Requirement: Copy each line below containing "users".

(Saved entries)

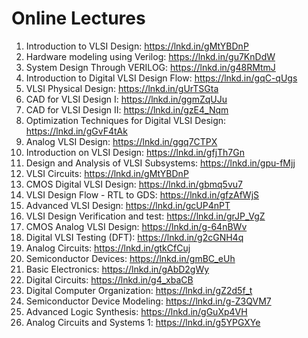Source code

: # Online Lectures

1. Introduction to VLSI Design: https://lnkd.in/gMtYBDnP
2. Hardware modeling using Verilog: https://lnkd.in/gu7KnDdW
3. System Design Through VERILOG: https://lnkd.in/g48RMtmJ
4. Introduction to Digital VLSI Design Flow: https://lnkd.in/gqC-qUgs
5. VLSI Physical Design: https://lnkd.in/gUrTSGta
6. CAD for VLSI Design I: https://lnkd.in/ggmZqUJu
7. CAD for VLSI Design II: https://lnkd.in/gzE4_Nqm
8. Optimization Techniques for Digital VLSI Design: https://lnkd.in/gGvF4tAk
9. Analog VLSI Design: https://lnkd.in/ggq7CTPX
10. Introduction on VLSI Design: https://lnkd.in/gfjTh7Gn
11. Design and Analysis of VLSI Subsystems: https://lnkd.in/gpu-fMjj
12. VLSI Circuits: https://lnkd.in/gMtYBDnP
13. CMOS Digital VLSI Design: https://lnkd.in/gbmq5vu7
14. VLSI Design Flow - RTL to GDS: https://lnkd.in/gfzAfWjS
15. Advanced VLSI Design: https://lnkd.in/gcUP4nPT
16. VLSI Design Verification and test: https://lnkd.in/grJP_VgZ
17. CMOS Analog VLSI Design: https://lnkd.in/g-64nBWv
18. Digital VLSI Testing (DFT): https://lnkd.in/g2cGNH4q
19. Analog Circuits: https://lnkd.in/gtkCfCuj
20. Semiconductor Devices: https://lnkd.in/gmBC_eUh
21. Basic Electronics: https://lnkd.in/gAbD2gWy
22. Digital Circuits: https://lnkd.in/g4_xbaCB
23. Digital Computer Organization: https://lnkd.in/gZ2d5f_t
24. Semiconductor Device Modeling: https://lnkd.in/g-Z3QVM7
25. Advanced Logic Synthesis: https://lnkd.in/gGuXp4VH
26. Analog Circuits and Systems 1: https://lnkd.in/g5YPGXYe
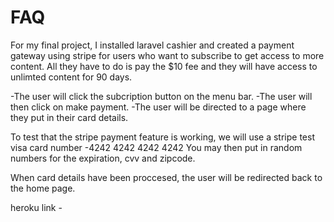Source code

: # FAQ

For my final project, I installed laravel cashier and created a payment gateway using stripe for users who want to subscribe to get access to more content.
All they have to do is pay the $10 fee and they will have access to unlimted content for 90 days.

-The user will click the subcription button on the menu bar.
-The user will then click on make payment.
-The user will be directed to a page where they put in their card details.

To test that the stripe payment feature is working, we will use a stripe test visa card number 
    -4242 4242 4242 4242
You may then put in random numbers for the expiration, cvv and zipcode.

When card details have been proccesed, the user will be redirected back to the home page.


heroku link - 
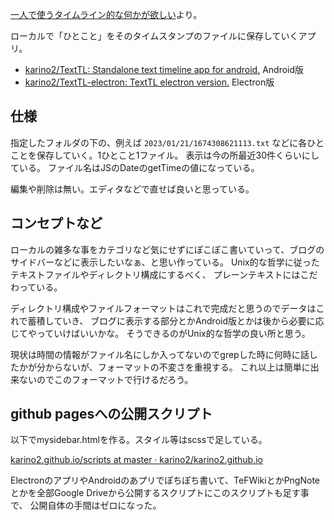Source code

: [一人で使うタイムライン的な何かが欲しい](一人で使うタイムライン的な何かが欲しい.md)より。

ローカルで「ひとこと」をそのタイムスタンプのファイルに保存していくアプリ。

- [karino2/TextTL: Standalone text timeline app for android.](https://github.com/karino2/TextTL) Android版
- [karino2/TextTL-electron: TextTL electron version.](https://github.com/karino2/TextTL-electron) Electron版

## 仕様

指定したフォルダの下の、例えば `2023/01/21/1674308621113.txt` などに各ひとことを保存していく。1ひとこと1ファイル。
表示は今の所最近30件くらいにしている。
ファイル名はJSのDateのgetTimeの値になっている。

編集や削除は無い。エディタなどで直せば良いと思っている。

## コンセプトなど

ローカルの雑多な事をカテゴリなど気にせずにぽこぽこ書いていって、ブログのサイドバーなどに表示したいなぁ、と思い作っている。
Unix的な哲学に従ったテキストファイルやディレクトリ構成にするべく、
プレーンテキストにはこだわっている。

ディレクトリ構成やファイルフォーマットはこれで完成だと思うのでデータはこれで蓄積していき、
ブログに表示する部分とかAndroid版とかは後から必要に応じてやっていけばいいかな。
そうできるのがUnix的な哲学の良い所と思う。

現状は時間の情報がファイル名にしか入ってないのでgrepした時に何時に話したかが分からないが、フォーマットの不変さを重視する。
これ以上は簡単に出来ないのでこのフォーマットで行けるだろう。

## github pagesへの公開スクリプト

以下でmysidebar.htmlを作る。スタイル等はscssで足している。

[karino2.github.io/scripts at master · karino2/karino2.github.io](https://github.com/karino2/karino2.github.io/tree/master/scripts)

ElectronのアプリやAndroidのあプリでぽちぽち書いて、TeFWikiとかPngNoteとかを全部Google Driveから公開するスクリプトにこのスクリプトも足す事で、
公開自体の手間はゼロになった。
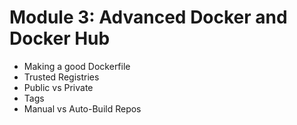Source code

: # Module 3: Advanced Docker and Docker Hub

* Making a good Dockerfile
* Trusted Registries
* Public vs Private
* Tags
* Manual vs Auto-Build Repos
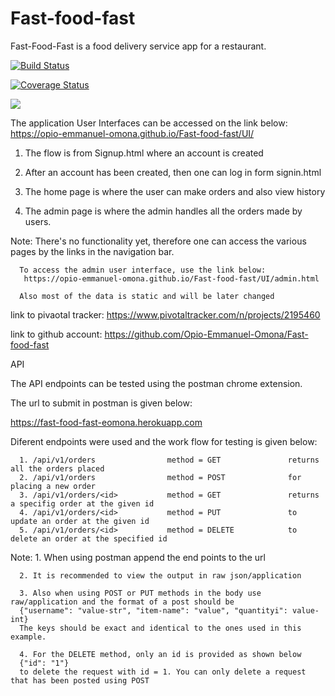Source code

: # Fast-food-fast
Fast-Food-Fast is a food delivery service app for a restaurant.

[![Build Status](https://travis-ci.com/Opio-Emmanuel-Omona/Fast-food-fast.svg?branch=api)](https://travis-ci.com/Opio-Emmanuel-Omona/Fast-food-fast)

[![Coverage Status](https://coveralls.io/repos/github/Opio-Emmanuel-Omona/Fast-food-fast/badge.svg?branch=api)](https://coveralls.io/github/Opio-Emmanuel-Omona/Fast-food-fast?branch=api)

<a href="https://codeclimate.com/github/Opio-Emmanuel-Omona/Fast-food-fast/maintainability"><img src="https://api.codeclimate.com/v1/badges/72822b2801edfcc8895b/maintainability" /></a>

The application User Interfaces can be accessed on the link below:
https://opio-emmanuel-omona.github.io/Fast-food-fast/UI/



1. The flow is from Signup.html where an account is created

2. After an account has been created, then one can log in form signin.html

3. The home page is where the user can make orders and also view history

4. The admin page is where the admin handles all the orders made by users. 


Note: There's no functionality yet, therefore one can access the various pages by
      the links in the navigation bar.

      To access the admin user interface, use the link below:
       https://opio-emmanuel-omona.github.io/Fast-food-fast/UI/admin.html

      Also most of the data is static and will be later changed

link to pivaotal tracker:
https://www.pivotaltracker.com/n/projects/2195460


link to github account:
https://github.com/Opio-Emmanuel-Omona/Fast-food-fast


API

The API endpoints can be tested using the postman chrome extension.

The url to submit in postman is given below:

https://fast-food-fast-eomona.herokuapp.com

Diferent endpoints were used and the work flow for testing is given below:

            
      1. /api/v1/orders                method = GET               returns all the orders placed
      2. /api/v1/orders                method = POST              for placing a new order
      3. /api/v1/orders/<id>           method = GET               returns a specifig order at the given id
      4. /api/v1/orders/<id>           method = PUT               to update an order at the given id
      5. /api/v1/orders/<id>           method = DELETE            to delete an order at the specified id


Note: 1. When using postman append the end points to the url

      2. It is recommended to view the output in raw json/application

      3. Also when using POST or PUT methods in the body use raw/application and the format of a post should be
      {"username": "value-str", "item-name": "value", "quantityi": value-int}
      The keys should be exact and identical to the ones used in this example.

      4. For the DELETE method, only an id is provided as shown below
      {"id": "1"}
      to delete the request with id = 1. You can only delete a request that has been posted using POST 
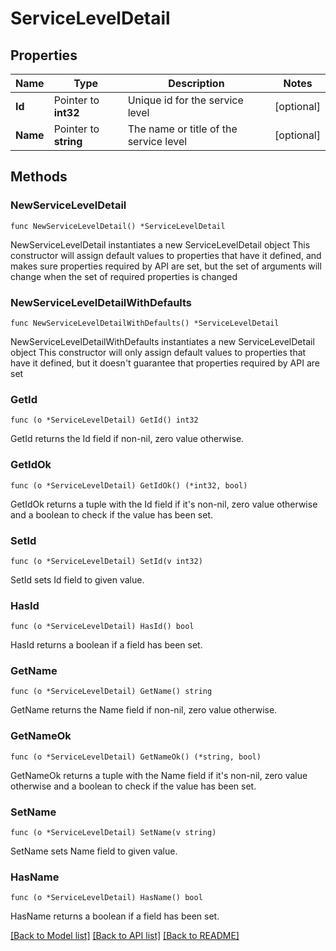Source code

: # ServiceLevelDetail

## Properties

Name | Type | Description | Notes
------------ | ------------- | ------------- | -------------
**Id** | Pointer to **int32** | Unique id for the service level | [optional] 
**Name** | Pointer to **string** | The name or title of the service level | [optional] 

## Methods

### NewServiceLevelDetail

`func NewServiceLevelDetail() *ServiceLevelDetail`

NewServiceLevelDetail instantiates a new ServiceLevelDetail object
This constructor will assign default values to properties that have it defined,
and makes sure properties required by API are set, but the set of arguments
will change when the set of required properties is changed

### NewServiceLevelDetailWithDefaults

`func NewServiceLevelDetailWithDefaults() *ServiceLevelDetail`

NewServiceLevelDetailWithDefaults instantiates a new ServiceLevelDetail object
This constructor will only assign default values to properties that have it defined,
but it doesn't guarantee that properties required by API are set

### GetId

`func (o *ServiceLevelDetail) GetId() int32`

GetId returns the Id field if non-nil, zero value otherwise.

### GetIdOk

`func (o *ServiceLevelDetail) GetIdOk() (*int32, bool)`

GetIdOk returns a tuple with the Id field if it's non-nil, zero value otherwise
and a boolean to check if the value has been set.

### SetId

`func (o *ServiceLevelDetail) SetId(v int32)`

SetId sets Id field to given value.

### HasId

`func (o *ServiceLevelDetail) HasId() bool`

HasId returns a boolean if a field has been set.

### GetName

`func (o *ServiceLevelDetail) GetName() string`

GetName returns the Name field if non-nil, zero value otherwise.

### GetNameOk

`func (o *ServiceLevelDetail) GetNameOk() (*string, bool)`

GetNameOk returns a tuple with the Name field if it's non-nil, zero value otherwise
and a boolean to check if the value has been set.

### SetName

`func (o *ServiceLevelDetail) SetName(v string)`

SetName sets Name field to given value.

### HasName

`func (o *ServiceLevelDetail) HasName() bool`

HasName returns a boolean if a field has been set.


[[Back to Model list]](../README.md#documentation-for-models) [[Back to API list]](../README.md#documentation-for-api-endpoints) [[Back to README]](../README.md)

Answer to this task:
For my final project, I installed laravel cashier and created a payment gateway using stripe for users who want to subscribe to get access to more content.
4. The admin page is where the admin handles all the orders made by users. 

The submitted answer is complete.